For the last decade or we’ve had an informal throwback campaign called Blade of Stars. It takes place in the World of Greyhawk in the early 570s, years before our gaming group’s signature Blackrazor Guild was founded. It follows the adventures of Brant Bladescream, the infamous Blackrazor Guild founder as he and his companions traveled the world looking for dungeons to plunder. For several years that was the campaign we played on Gygax Day and as part of it we ran through White Plume Mountain, the Lost Caverns of Tsojcanth, and the Forgotten Temple of Tharizdun. Nowadays it’s the time period we turn to when we want to run something old school … and you can’t get much more old school than the Hidden Shrine

A Glorious Death Trap

Three adventurers battle a quasi-Meso-American god.
The cover art for the original The Hidden Shrine of Tamoachan. Credit: TSR

Reading through the The Hidden Shrine of Tamoachan before the game, I was struck by how beautifully lethal the dungeon is. The dungeon doesn’t make the mistake of being predictable; some of its traps are triggered by interaction, some are fired by inaction. Alien creatures inspired by Aztec and Mayan legends populate the dungeon, providing it with a self-contained mythos that’s sure to bewilder (and hopefully amuse) players used to more straightforward European-style gods like St. Cuthbert or Helm.

Our ad hoc adventuring party for The Hidden Shrine of Tamoachan consisted of:

  • Zoravar: 5th level fighter (battlemaster), expedition leader, dungeon delver (thanks to the feat of the same name), and expert in the Olman language. Also: the guy with the map.
  • Kwen: 5th level fighter (champion) and unlucky rogue stand-in because he owned a pair of Gloves of Thievery
  • Bill: 5th level fighter (champion). He hit stuff.

Three fighters taking on a trap-filled Olman ruin? Sure, why not? The guys purposefully avoided anything like party balance because damn it, we were going to roll Old School.

Who needs magic and divine healing when you have a 10′ pole?

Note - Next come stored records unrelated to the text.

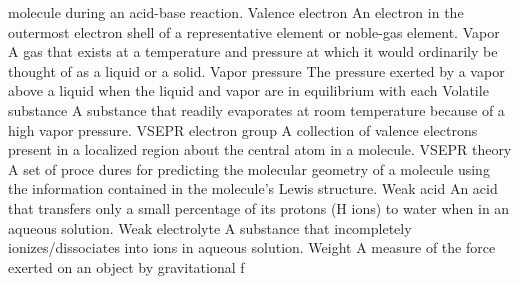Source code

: \documentclass[10pt, roman]{article}
\begin{document}
molecule during an acid-base reaction. Valence electron An electron in the outermost electron shell of a representative element or noble-gas element. Vapor A gas that exists at a temperature and pressure at which it 
would ordinarily be thought of as a liquid or a solid. Vapor pressure The pressure exerted by a vapor above a liquid when the liquid and vapor are in equilibrium with each Volatile substance A substance that readily 
evaporates at room temperature because of a high vapor pressure. VSEPR electron group A collection of valence electrons present in a localized region about the central atom in a molecule. VSEPR theory A set of proce
dures for predicting the molecular geometry of a molecule using the information contained in the molecule’s Lewis structure. Weak acid An acid that transfers only a small percentage of its protons (H ions) to water 
when in an aqueous solution. Weak electrolyte A substance that incompletely ionizes/dissociates into ions in aqueous solution. Weight A measure of the force exerted on an object by gravitational
f
\end{document}
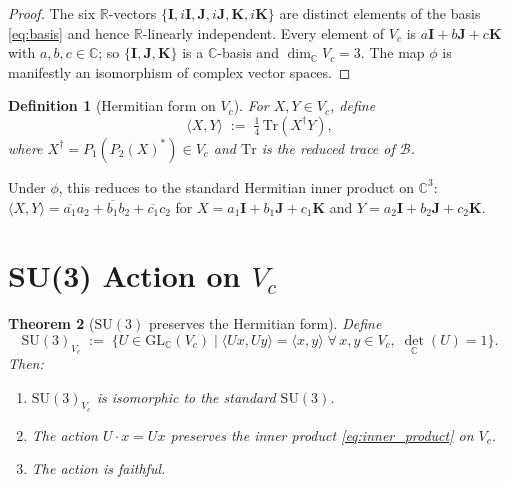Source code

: \documentclass[12pt,a4paper]{article}
\newtheorem{theorem}{Theorem}[section]
\newtheorem{definition}[theorem]{Definition}
\theoremstyle{remark}
\newcommand{\B}{\mathcal{B}}          %
\newcommand{\C}{\mathbb{C}}
\newcommand{\R}{\mathbb{R}}
\begin{document}
\begin{proof}
  The six $\R$-vectors $\{\mathbf{I},i\mathbf{I},\mathbf{J},i\mathbf{J},
  \mathbf{K},i\mathbf{K}\}$ are distinct elements of the basis
  \eqref{eq:basis} and hence $\R$-linearly independent.  Every element of
  $V_c$ is $a\mathbf{I}+b\mathbf{J}+c\mathbf{K}$ with $a,b,c\in\C$;
  so $\{\mathbf{I},\mathbf{J},\mathbf{K}\}$ is a $\C$-basis and
  $\dim_\C V_c = 3$.  The map $\phi$ is manifestly an isomorphism of
  complex vector spaces.
\end{proof}

\begin{definition}[Hermitian form on $V_c$]
  \label{def:inner_product}
  \label{def:inv:Vc}
  For $X,Y\in V_c$, define
  \begin{equation}
    \label{eq:inner_product}
    \langle X,Y\rangle \;:=\;
    \tfrac{1}{4}\,\mathrm{Tr}(X^\dagger Y),
  \end{equation}
  where $X^\dagger = P_1(P_2(X)^*)\in V_c$ and $\mathrm{Tr}$ is the reduced
  trace of $\B$.
\end{definition}

Under $\phi$, this reduces to the standard Hermitian inner product on $\C^3$:
$\langle X,Y\rangle = \overline{a_1}a_2+\overline{b_1}b_2+\overline{c_1}c_2$
for $X=a_1\mathbf{I}+b_1\mathbf{J}+c_1\mathbf{K}$ and
$Y=a_2\mathbf{I}+b_2\mathbf{J}+c_2\mathbf{K}$.

\section{SU(3) Action on $V_c$}
\label{sec:su3}

\begin{theorem}[$\mathrm{SU}(3)$ preserves the Hermitian form]
  \label{thm:su3_action}
  Define
  \begin{equation}
    \label{eq:SU3_Vc}
    \mathrm{SU}(3)_{V_c} \;:=\;
    \bigl\{U\in\mathrm{GL}_\C(V_c) \;\big|\;
    \langle Ux,Uy\rangle = \langle x,y\rangle\;\forall\,x,y\in V_c,\;
    \det_\C(U)=1\bigr\}.
  \end{equation}
  Then:
  \begin{enumerate}
    \item[(a)] $\mathrm{SU}(3)_{V_c}$ is isomorphic to the standard
      $\mathrm{SU}(3)$.
    \item[(b)] The action $U\cdot x = Ux$ preserves the inner product
      \eqref{eq:inner_product} on $V_c$.
    \item[(c)] The action is faithful.
  \end{enumerate}
\end{theorem}
\end{document}
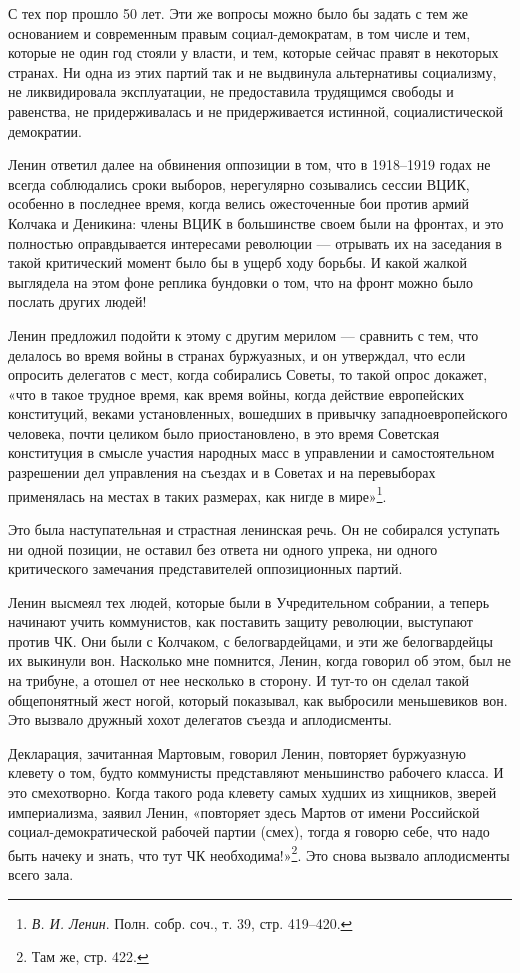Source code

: \documentclass[12pt, a4paper, openany]{book}
\begin{document}
С тех пор прошло 50 лет. Эти же вопросы можно было бы задать с тем же основанием и современным правым социал-демократам, в том числе и тем, которые не один год стояли у власти, и тем, которые сейчас правят в некоторых странах. Ни одна из этих партий так и не выдвинула альтернативы социализму, не ликвидировала эксплуатации, не предоставила трудящимся свободы и равенства, не придерживалась и не придерживается истинной, социалистической демократии.

Ленин ответил далее на обвинения оппозиции в том, что в 1918–1919 годах не всегда соблюдались сроки выборов, нерегулярно созывались сессии ВЦИК, особенно в последнее время, когда велись ожесточенные бои против армий Колчака и Деникина: члены ВЦИК в большинстве своем были на фронтах, и это полностью оправдывается интересами революции — отрывать их на заседания в такой критический момент было бы в ущерб ходу борьбы. И какой жалкой выглядела на этом фоне реплика бундовки о том, что на фронт можно было послать других людей!

Ленин предложил подойти к этому с другим мерилом — сравнить с тем, что делалось во время войны в странах буржуазных, и он утверждал, что если опросить делегатов с мест, когда собирались Советы, то такой опрос докажет, «что в такое трудное время, как время войны, когда действие европейских конституций, веками установленных, вошедших в привычку западноевропейского человека, почти целиком было приостановлено, в это время Советская конституция в смысле участия народных масс в управлении и самостоятельном разрешении дел управления на съездах и в Советах и на перевыборах применялась на местах в таких размерах, как нигде в мире»\footnote{\textit{В. И. Ленин}. Полн. собр. соч., т. 39, стр. 419–420.}.

Это была наступательная и страстная ленинская речь. Он не собирался уступать ни одной позиции, не оставил без ответа ни одного упрека, ни одного критического замечания представителей оппозиционных партий.

Ленин высмеял тех людей, которые были в Учредительном собрании, а теперь начинают учить коммунистов, как поставить защиту революции, выступают против ЧК. Они были с Колчаком, с белогвардейцами, и эти же белогвардейцы их выкинули вон. Насколько мне помнится, Ленин, когда говорил об этом, был не на трибуне, а отошел от нее несколько в сторону. И тут-то он сделал такой общепонятный жест ногой, который показывал, как выбросили меньшевиков вон. Это вызвало дружный хохот делегатов съезда и аплодисменты.

Декларация, зачитанная Мартовым, говорил Ленин, повторяет буржуазную клевету о том, будто коммунисты представляют меньшинство рабочего класса. И это смехотворно. Когда такого рода клевету самых худших из хищников, зверей империализма, заявил Ленин, «повторяет здесь Мартов от имени Российской социал-демократической рабочей партии (смех), тогда я говорю себе, что надо быть начеку и знать, что тут ЧК необходима!»\footnote{Там же, стр. 422.}. Это снова вызвало аплодисменты всего зала.
\end{document}
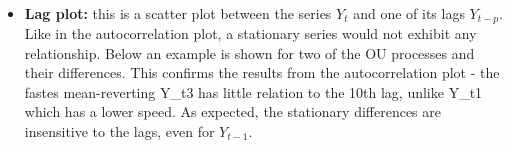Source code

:\documentclass{article}
\providecommand{\tightlist}{%
      \setlength{\itemsep}{0pt}\setlength{\parskip}{0pt}}
\begin{document}
    \begin{center}
    \end{center}
    { \hspace*{\fill} \\}
    
    \begin{itemize}
\tightlist
\item
  \textbf{Lag plot:} this is a scatter plot between the series \(Y_t\)
  and one of its lags \(Y_{t-p}\). Like in the autocorrelation plot, a
  stationary series would not exhibit any relationship. Below an example
  is shown for two of the OU processes and their differences. This
  confirms the results from the autocorrelation plot - the fastes
  mean-reverting Y\_t3 has little relation to the 10th lag, unlike Y\_t1
  which has a lower speed. As expected, the stationary differences are
  insensitive to the lags, even for \(Y_{t-1}\).
\end{itemize}
\end{document}

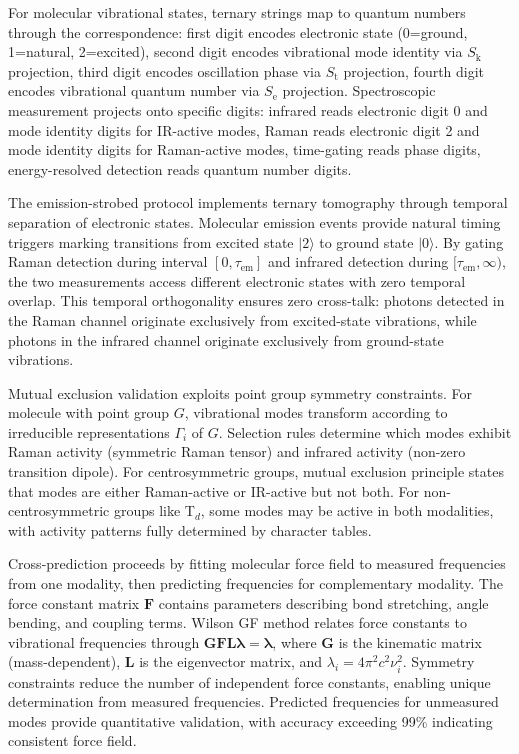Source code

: \documentclass[twocolumn,10pt]{article}
\newcommand{\Sk}{S_{\text{k}}}
\newcommand{\St}{S_{\text{t}}}
\newcommand{\Se}{S_{\text{e}}}
\begin{document}
For molecular vibrational states, ternary strings map to quantum numbers through the correspondence: first digit encodes electronic state (0=ground, 1=natural, 2=excited), second digit encodes vibrational mode identity via $\Sk$ projection, third digit encodes oscillation phase via $\St$ projection, fourth digit encodes vibrational quantum number via $\Se$ projection. Spectroscopic measurement projects onto specific digits: infrared reads electronic digit 0 and mode identity digits for IR-active modes, Raman reads electronic digit 2 and mode identity digits for Raman-active modes, time-gating reads phase digits, energy-resolved detection reads quantum number digits.

The emission-strobed protocol implements ternary tomography through temporal separation of electronic states. Molecular emission events provide natural timing triggers marking transitions from excited state $|2\rangle$ to ground state $|0\rangle$. By gating Raman detection during interval $[0, \tau_{\text{em}}]$ and infrared detection during $[\tau_{\text{em}}, \infty)$, the two measurements access different electronic states with zero temporal overlap. This temporal orthogonality ensures zero cross-talk: photons detected in the Raman channel originate exclusively from excited-state vibrations, while photons in the infrared channel originate exclusively from ground-state vibrations.

Mutual exclusion validation exploits point group symmetry constraints. For molecule with point group $G$, vibrational modes transform according to irreducible representations $\Gamma_i$ of $G$. Selection rules determine which modes exhibit Raman activity (symmetric Raman tensor) and infrared activity (non-zero transition dipole). For centrosymmetric groups, mutual exclusion principle states that modes are either Raman-active or IR-active but not both. For non-centrosymmetric groups like T$_d$, some modes may be active in both modalities, with activity patterns fully determined by character tables.

Cross-prediction proceeds by fitting molecular force field to measured frequencies from one modality, then predicting frequencies for complementary modality. The force constant matrix $\mathbf{F}$ contains parameters describing bond stretching, angle bending, and coupling terms. Wilson GF method relates force constants to vibrational frequencies through $\mathbf{GFL}\boldsymbol{\lambda} = \boldsymbol{\lambda}$, where $\mathbf{G}$ is the kinematic matrix (mass-dependent), $\mathbf{L}$ is the eigenvector matrix, and $\lambda_i = 4\pi^2 c^2 \nu_i^2$. Symmetry constraints reduce the number of independent force constants, enabling unique determination from measured frequencies. Predicted frequencies for unmeasured modes provide quantitative validation, with accuracy exceeding 99\% indicating consistent force field.
\end{document}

The party explored a good chunk of the first tier of the dungeon, making good progress despite taking steady damage from poisonous gas and not having a dedicated rogue in the group. They were able to bypass a few doors and traps mechanically, but they were much more likely to smash their way through a door or follow the Ragnar School of Trap Finding (set off the traps, soak the damage, named for our old barbarian Ragnar Blackmane). Ultimately, that did them in — they found the crypt of a slumbering vampire that was protected by a powerful sleep poison. They managed to shrug off the poison on their way into the room and then woke, fought, and defeated defeating the bat-worshipping undead. They retrieved a nifty magical axe, then went to flee the room … and then Kwen and Bill fell victim to the poison. That left Zoravar to pull their bodies to safety.

The gas was a particularly nasty poison; anyone who succumbed to it would sleep for 5,000 years. A neutralize poison spell could alleviate this for an hour … but the adventurers didn’t have an hour. Although the sleeping characters seemed strangely immune to the strangling gas that had been slowly killing them since they entered the dungeon, Zoravar continued to take damage. It was only the timely discovery of the magical axe’s passwall ability that allowed him to retreat from the dungeon with his companions.

He had 11 hit points left when he made it to the surface.

One Shot, Second Chance?

We had a lot of fun with the adventure, and it was exactly the sort of one-shot filler we were looking for. I have a few quibbles about the module’s occasional lack of detail () but it’s nothing the dungeon master can’t work around. I fully expect these characters will return to the dungeon — perhaps with a cleric in tow? — at some point in the future.